Sifat tanah pegunungan berubah dengan pertambahan ketinggian tempat, umumnya menjadi lebih masam dan miskin zat hara, terutama ditempat-tempat
dimana terdapat gambut asam. Tanah di puncak gunung, dibagian atas pungung- punggung gunung, dan di bukit-bukit kecil, yang hanya menerima air dari
atmosfer, kering dan lebih miskin zat hara daripada tanah-tanah di dalam cekungan atau di lereng-lereng yang lebih rendah, yang menerima masukan air tanah yang
tertapis dari atas. Selain itu kemiringan lereng dan keterbukaan vegetasi penutup juga merupakan factor-faktor yang penting. Suhu rendah memperlambat proses
pembentukan tanah karena evapotranspirasi menurun, reaksi kimia lebih lambat dan kerapatan organisme tanah lebih rendah Mackinnon et al., 2000.

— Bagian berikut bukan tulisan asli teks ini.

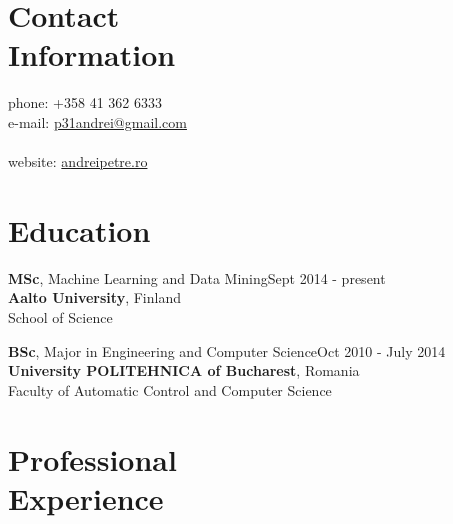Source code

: \documentclass[margin,line]{resume}
\begin{document}
\begin{resume}

    \section{\mysidestyle Contact\\Information}

	phone: +358 41 362 6333              \\
	e-mail:  \href{mailto:p31andrei@gmail.com}{p31andrei@gmail.com}  \vspace{0mm}\\\vspace{-4.5mm}\\%
	website: \href{http://andreipetre.ro}{andreipetre.ro}

    \section{\mysidestyle Education}
    
	\textbf{MSc}, Machine Learning and Data Mining\hfill Sept 2014 - present\\
	\textbf{Aalto University}, Finland\\
    School of Science

	\textbf{BSc}, Major in Engineering and Computer Science\hfill Oct 2010 - July 2014\\
	\textbf{University POLITEHNICA of Bucharest}, Romania\\
    Faculty of Automatic Control and Computer Science

    \section{\mysidestyle Professional\\Experience}
    

\end{resume}
\end{document}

2.3 Struktur dan Komposisi Hutan
Studi tentang komposisi dan struktur hutan merupakan bagian dari analisis vegetasi. Data komposisi jenis dan struktur hutan tersebut berguna untuk
mengetahui kondisi keseimbangan komunitas hutan menjelaskan interaksi di dalam dan antar jenis Odum, 1971, dan memprediksi kecendrungan komposisi tegakan
dimasa mendatang Whittaker, 1974. Struktur merupakan lapisan vertikal dari suatu komunitas hutan. Dalam
komunitas selalu terjadi kehidupan bersama saling menguntungkan sehingga dikenal adanya lapisan-lapisan bentuk kehidupan Syahbudin, 1987. Struktur
tegakan atau hutan menunjukkan sebaran umur dan atau kelas diameter dan kelas tajuk Daniel et al., 1992. Sementara itu Sorianegara Indrawan 1980
menyatakan bahwa struktur hutan menunjukkan stratifikasi yang tegas antara stratum A, stratum B dan stratum C yang tingginya secara berurutan sekitar 40, 20
dan 10 meter. Komposisi hutan merupakan penyusun suatu tegakan atau hutan yang
meliputi jumlah jenis ataupun banyaknya individu dari suatu jenis tumbuhan Wirakusuma, 1980. Komposisi hutan sangat ditentukan oleh faktor-faktor
kebetulan, terutama waktu-waktu pemencaran buah dan perkembangan bibit. Pada daerah tertentu komposisi hutan berkaitan erat dengan ciri habitat dan topografi
Damanik et al., 1992.
Universitas Sumatera Utara
2.4 Diagram Profil Hutan
Kondisi lingkungan dimasa depan dapat diprediksi dari komposisi dan struktur biota pada saat ini. Spesies atau komunitas tertentu yang interaksinya unik
dalam ekosistem dapat digunakan sebagai indikator untuk mengetahui kualitas lingkungan, mengidentifikasi permasalahan kawasan, dan memberikan peringatan
awal berbagai perubahan yang kemungkinan terjadi pada masa depan Setyawan, 2008.
Stratifikasi kanopi merupakan salah satu konsep tertua dalam ekologi hutan tropis. Konsep ini telah dikembangkan sejak permulaan abad ke-19, namun masih
menjadi perdebatan Whitmore, 1985. Beberapa peneliti menyatakan bahwa adanya strata pada kanopi hutan, namun peneliti lain tidak menemukannya.
Penyebab utama kerancuan ini adalah subyektifitas, defenisi dan metode yang digunakan. Istilah stratifikasi digunakan untuk tiga hal yang saling terkait, yaitu:
stratifikasi vertikal biomassa, stratifikasi vertikal kanopi dan stratifikasi vertikal spesies Ashton dan Hall, 1992.
Diagram profil hutan dibuat dengan meletakkan plot, biasanya dengan panjang 40-70 m dan lebar 10 m, tergantung densitas pohon. Ditentukan posisi
setiap pohon, digambar arsitekturnya berdasarkan skala tertentu, diukur tinggi, diameter setinggi dada, tinggi cabang pertama, serta dilakukan pemetaan proyeksi
ke tanah. Profil hutan menunjukkan situasi nyata posisi pepohonan dalam hutan secara visual dan kulaitatif. Dalam kasus tertentu, histogram kelas ketinggian atau
biomassa dibuat sebagai pelengkap profil hutan Ashton dan Hall, 1992.